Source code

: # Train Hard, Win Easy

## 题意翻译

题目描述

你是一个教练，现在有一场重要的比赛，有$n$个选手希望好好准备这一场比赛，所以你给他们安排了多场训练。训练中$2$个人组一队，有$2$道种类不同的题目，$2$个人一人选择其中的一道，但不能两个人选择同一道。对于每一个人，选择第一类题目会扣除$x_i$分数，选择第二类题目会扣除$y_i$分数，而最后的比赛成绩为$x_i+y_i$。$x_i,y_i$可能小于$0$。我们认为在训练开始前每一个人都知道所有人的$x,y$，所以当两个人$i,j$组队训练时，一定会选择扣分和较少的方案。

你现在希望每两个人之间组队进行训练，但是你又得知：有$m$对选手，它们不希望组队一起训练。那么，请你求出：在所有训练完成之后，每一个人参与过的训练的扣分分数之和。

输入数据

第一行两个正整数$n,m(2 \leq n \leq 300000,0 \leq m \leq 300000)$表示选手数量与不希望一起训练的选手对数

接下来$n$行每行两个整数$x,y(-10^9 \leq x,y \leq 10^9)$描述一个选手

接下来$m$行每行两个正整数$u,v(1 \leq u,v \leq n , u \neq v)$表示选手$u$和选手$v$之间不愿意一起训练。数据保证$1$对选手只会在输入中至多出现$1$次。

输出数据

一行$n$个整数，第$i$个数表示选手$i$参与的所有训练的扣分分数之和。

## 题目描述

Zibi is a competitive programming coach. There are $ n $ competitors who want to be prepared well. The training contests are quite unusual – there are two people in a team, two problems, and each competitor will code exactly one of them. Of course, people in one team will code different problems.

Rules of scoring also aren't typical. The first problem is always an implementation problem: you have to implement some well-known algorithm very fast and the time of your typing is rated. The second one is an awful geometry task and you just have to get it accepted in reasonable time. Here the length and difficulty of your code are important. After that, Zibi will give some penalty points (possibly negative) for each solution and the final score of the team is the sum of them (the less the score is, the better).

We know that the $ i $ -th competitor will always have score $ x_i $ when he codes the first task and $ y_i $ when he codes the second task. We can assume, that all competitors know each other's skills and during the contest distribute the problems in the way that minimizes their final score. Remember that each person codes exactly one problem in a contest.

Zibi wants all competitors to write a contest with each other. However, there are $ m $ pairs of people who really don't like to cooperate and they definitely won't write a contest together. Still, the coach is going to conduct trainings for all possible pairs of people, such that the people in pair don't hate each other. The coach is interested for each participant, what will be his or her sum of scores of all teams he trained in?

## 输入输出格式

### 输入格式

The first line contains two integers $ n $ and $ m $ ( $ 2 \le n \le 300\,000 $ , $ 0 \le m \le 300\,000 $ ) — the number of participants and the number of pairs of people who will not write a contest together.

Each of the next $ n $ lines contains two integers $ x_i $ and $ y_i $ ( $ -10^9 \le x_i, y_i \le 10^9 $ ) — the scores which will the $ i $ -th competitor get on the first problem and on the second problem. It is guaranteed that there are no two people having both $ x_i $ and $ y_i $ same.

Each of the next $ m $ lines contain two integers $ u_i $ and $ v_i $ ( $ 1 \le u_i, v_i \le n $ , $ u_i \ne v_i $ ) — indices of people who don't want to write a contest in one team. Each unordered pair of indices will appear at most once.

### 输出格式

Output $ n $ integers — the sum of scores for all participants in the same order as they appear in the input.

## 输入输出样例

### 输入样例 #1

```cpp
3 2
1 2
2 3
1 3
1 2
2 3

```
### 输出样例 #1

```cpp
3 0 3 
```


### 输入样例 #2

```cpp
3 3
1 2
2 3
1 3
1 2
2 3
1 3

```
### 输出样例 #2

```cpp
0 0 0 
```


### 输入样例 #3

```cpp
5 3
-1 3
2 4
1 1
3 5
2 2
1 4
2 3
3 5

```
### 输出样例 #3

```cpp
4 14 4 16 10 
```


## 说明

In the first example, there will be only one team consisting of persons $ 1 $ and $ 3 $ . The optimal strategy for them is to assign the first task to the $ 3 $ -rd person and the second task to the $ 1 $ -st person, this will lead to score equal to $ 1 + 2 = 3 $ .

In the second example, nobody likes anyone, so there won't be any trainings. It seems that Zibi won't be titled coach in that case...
# # # # # # #
If a line of the entries above includes the word "have", count it; then state the total and nothing else.

2